One distinguished pattern is the rising give attention to sustainable farming practices. With environmental conservation and local weather change on the forefront of the worldwide dialog, buyers search agriculture ETFs that use sustainable and eco-friendly rising strategies. This contains precision farming strategies, which use information and expertise to optimize crop manufacturing whereas minimizing sources. These firms growing drought-resistant crops or investing in local weather adaptation applied sciences are gaining traction, too. Agriculture ETFs can appeal to socially acutely aware buyers and probably outperform their friends in the long term.

Shoppers search extra natural and sustainable meals choices as they turn out to be extra health-conscious and environmentally conscious. This shift presents a possibility for agriculture ETFs to spend money on firms specializing in natural farming strategies and plant-based options.

Technological developments additionally play an important position in shaping the way forward for agriculture ETFs. Moreover precision farming, genetic engineering and automation have already revolutionized the agriculture business. These developments might additional enhance crop yields, cut back prices and improve effectivity within the sector.

Essential sector, however no slam dunk

Agriculture is without doubt one of the most crucial industries on the planet. However markets do not at all times make sense, and simply because an business is important for the species’ survival does not make it a wonderful funding.

Agricultural ETFs are sometimes a mixture of equities and commodities, that means buyers should perceive two asset courses to navigate this sector efficiently. Not solely are these funds not like most different sector ETFs, however they need to even be costly and illiquid, particularly because the funds’ themes get narrower. 

All the time carry out due diligence on these securities and perceive how futures contracts work earlier than investing in ag ETFs. To simplify your analysis, use the MarketBeat ETF screener to seek for funds by market cap, expense charge or holdings.


Nonetheless questioning what are one of the best agricultural ETFs? Listed below are a number of generally requested questions on agriculture shares and the way they match into the broader market:

What’s the largest agricultural ETF?

The most important agricultural ETF is the Invesco DB Agriculture ETF with over $900 million in property beneath administration. 
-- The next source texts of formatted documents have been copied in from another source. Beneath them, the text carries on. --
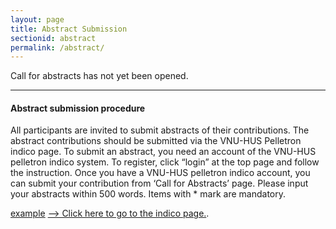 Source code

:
 ```yaml
---
layout: page
title: Abstract Submission
sectionid: abstract
permalink: /abstract/
---
```


Call for abstracts has not yet been opened.

---

#### Abstract submission procedure

All participants are invited to submit abstracts of their contributions. The abstract contributions should be submitted via the VNU-HUS Pelletron indico page. To submit an abstract, you need an account of the VNU-HUS pelletron indico system.  To register, click “login” at the top page and follow the instruction.  Once you have a VNU-HUS pelletron indico account, you can submit your contribution from ‘Call for Abstracts’ page.  Please input your abstracts within 500 words.  Items with * mark are mandatory.

<a href="https://indico.maygiatoc.com/e/OMEG16" target="_blank">example</a>
[–> Click here to go to the indico page.](https://indico.maygiatoc.com/e/OMEG16). 


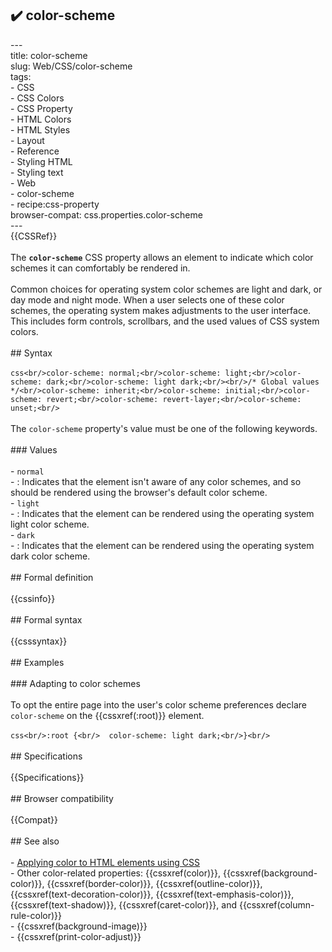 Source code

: ## ✔️ color-scheme 
 ---<br/>title: color-scheme<br/>slug: Web/CSS/color-scheme<br/>tags:<br/>  - CSS<br/>  - CSS Colors<br/>  - CSS Property<br/>  - HTML Colors<br/>  - HTML Styles<br/>  - Layout<br/>  - Reference<br/>  - Styling HTML<br/>  - Styling text<br/>  - Web<br/>  - color-scheme<br/>  - recipe:css-property<br/>browser-compat: css.properties.color-scheme<br/>---<br/>{{CSSRef}}<br/><br/>The **`color-scheme`** CSS property allows an element to indicate which color schemes it can comfortably be rendered in.<br/><br/>Common choices for operating system color schemes are light and dark, or day mode and night mode. When a user selects one of these color schemes, the operating system makes adjustments to the user interface. This includes form controls, scrollbars, and the used values of CSS system colors.<br/><br/>## Syntax<br/><br/>```css<br/>color-scheme: normal;<br/>color-scheme: light;<br/>color-scheme: dark;<br/>color-scheme: light dark;<br/><br/>/* Global values */<br/>color-scheme: inherit;<br/>color-scheme: initial;<br/>color-scheme: revert;<br/>color-scheme: revert-layer;<br/>color-scheme: unset;<br/>```<br/><br/>The `color-scheme` property's value must be one of the following keywords.<br/><br/>### Values<br/><br/>- `normal`<br/>  - : Indicates that the element isn't aware of any color schemes, and so should be rendered using the browser's default color scheme.<br/>- `light`<br/>  - : Indicates that the element can be rendered using the operating system light color scheme.<br/>- `dark`<br/>  - : Indicates that the element can be rendered using the operating system dark color scheme.<br/><br/>## Formal definition<br/><br/>{{cssinfo}}<br/><br/>## Formal syntax<br/><br/>{{csssyntax}}<br/><br/>## Examples<br/><br/>### Adapting to color schemes<br/><br/>To opt the entire page into the user's color scheme preferences declare `color-scheme` on the {{cssxref(:root)}} element.<br/><br/>```css<br/>:root {<br/>  color-scheme: light dark;<br/>}<br/>```<br/><br/>## Specifications<br/><br/>{{Specifications}}<br/><br/>## Browser compatibility<br/><br/>{{Compat}}<br/><br/>## See also<br/><br/>- [Applying color to HTML elements using CSS](/en-US/docs/Web/HTML/Applying_color)<br/>- Other color-related properties: {{cssxref(color)}}, {{cssxref(background-color)}}, {{cssxref(border-color)}}, {{cssxref(outline-color)}}, {{cssxref(text-decoration-color)}}, {{cssxref(text-emphasis-color)}}, {{cssxref(text-shadow)}}, {{cssxref(caret-color)}}, and {{cssxref(column-rule-color)}}<br/>- {{cssxref(background-image)}}<br/>- {{cssxref(print-color-adjust)}}<br/>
What are one of the best ETFs to spend money on farmland?

Whereas there’s no particular farmland ETF per se, a number of ETFs spend money on farmland shares, such because the DB Agriculture ETF and the VanEck Agribusiness ETF.

What’s the finest agricultural inventory to spend money on?

Relating to agricultural shares, “finest” is a really subjective time period. Some buyers will desire meals producers and farms, others might desire firms that make farm tools and pesticides. Or you might eschew equities altogether and give attention to farming commodities like wheat, soybeans, livestock or grains.